GEN1234 Because the rabbis usually equated wisdom with knowledge of traditional Jewish law, a field all but closed to women, they tended to overlook the frequent, positive connections between wisdom and women found in the Bible. For there we find the vivid portraits of savvy females endowed with both practical street smarts and complex intelligence, able to handle whatever comes their way. Rebecca knows that Jacob, not Esau, deserves Isaac’s blessings and masterminds the plot to achieve that result [this and following verses]. Yael entices the Canaanite general Sisera into her tent and kills him
Judges 4:17 – 22. Moses’ sister Miriam looks after her infant brother as he floats in the Nile River bulrushes and suggests to Pharaoh’s daughter that she hire his real mother to nurse him
Exodus 2:4,7. But the rabbis were not so sexist that they
never associated wisdom with women. One midrash tells us that “Miriam took wisdom” as her inheritance and passed it on her descendent, Bezalel
Exodus Rabbah 48:4 Another relates how Miriam found fresh water to drink after the people crossed the sea to freedom
Taanit 9a. However, the ultimate connection between understanding and femininity is supplied by the Book of Proverbs, which personifies wisdom as a woman: “Wisdom cries aloud in the streets, raises her voice in the squares… at the gates she speaks out”
1:20 – 21 “Say to wisdom ‘you are my sister,’ and call understanding a kinswoman”
7:4 “She is more precious than rubies, all your goods do not equal her work. Length of days is in her right hand, riches and honor in her left-hand. Her ways are ways a pleasantness and all her paths are peace. She is a tree of life to them that grasp her, and all who hold onto her are happy”
3:15 – 18. Proverbs does not only depict woman as an allegorical figure of wisdom; it also praises the living human being in “The Woman of Valor” poem that closes the book. Feminist scholars have faulted some of the poem’s verses because they portray the archetypal female as glorying in self-sacrifice: “She rises while it is still night, and supplies provisions for household… And never eats from the bread of idleness”

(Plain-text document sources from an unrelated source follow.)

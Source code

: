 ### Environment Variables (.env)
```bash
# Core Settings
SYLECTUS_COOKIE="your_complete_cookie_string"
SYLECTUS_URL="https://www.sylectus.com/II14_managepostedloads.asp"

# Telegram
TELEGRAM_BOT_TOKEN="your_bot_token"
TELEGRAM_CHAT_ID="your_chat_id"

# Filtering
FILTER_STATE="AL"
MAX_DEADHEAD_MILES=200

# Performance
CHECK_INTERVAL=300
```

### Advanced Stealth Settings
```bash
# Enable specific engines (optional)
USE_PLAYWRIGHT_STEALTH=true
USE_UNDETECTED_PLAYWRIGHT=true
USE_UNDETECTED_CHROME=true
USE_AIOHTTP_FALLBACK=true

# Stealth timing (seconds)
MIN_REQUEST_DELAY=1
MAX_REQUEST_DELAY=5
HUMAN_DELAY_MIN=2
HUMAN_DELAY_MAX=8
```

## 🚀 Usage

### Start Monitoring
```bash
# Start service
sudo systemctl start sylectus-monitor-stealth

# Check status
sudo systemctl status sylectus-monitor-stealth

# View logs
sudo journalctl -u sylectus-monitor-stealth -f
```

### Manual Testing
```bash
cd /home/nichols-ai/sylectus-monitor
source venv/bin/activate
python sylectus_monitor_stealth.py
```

31:15, 27 We prefer to see her as an early exemplar of female entrepreneurship, for the next text also says: “She sets her mind on an estate and acquires it … She girds herself with strength and performs her tasks with vigor; she sees that her business thrives”
31:16 – 18. Some of these early themes have been adapted in more modern times. For example, the 18th-century Polish poet Isaac Halevi Satanov writes: “Because God loved wisdom, He adopted her as His daughter and lovingly brought her up. Before God made heaven and earth, she was God’s delight”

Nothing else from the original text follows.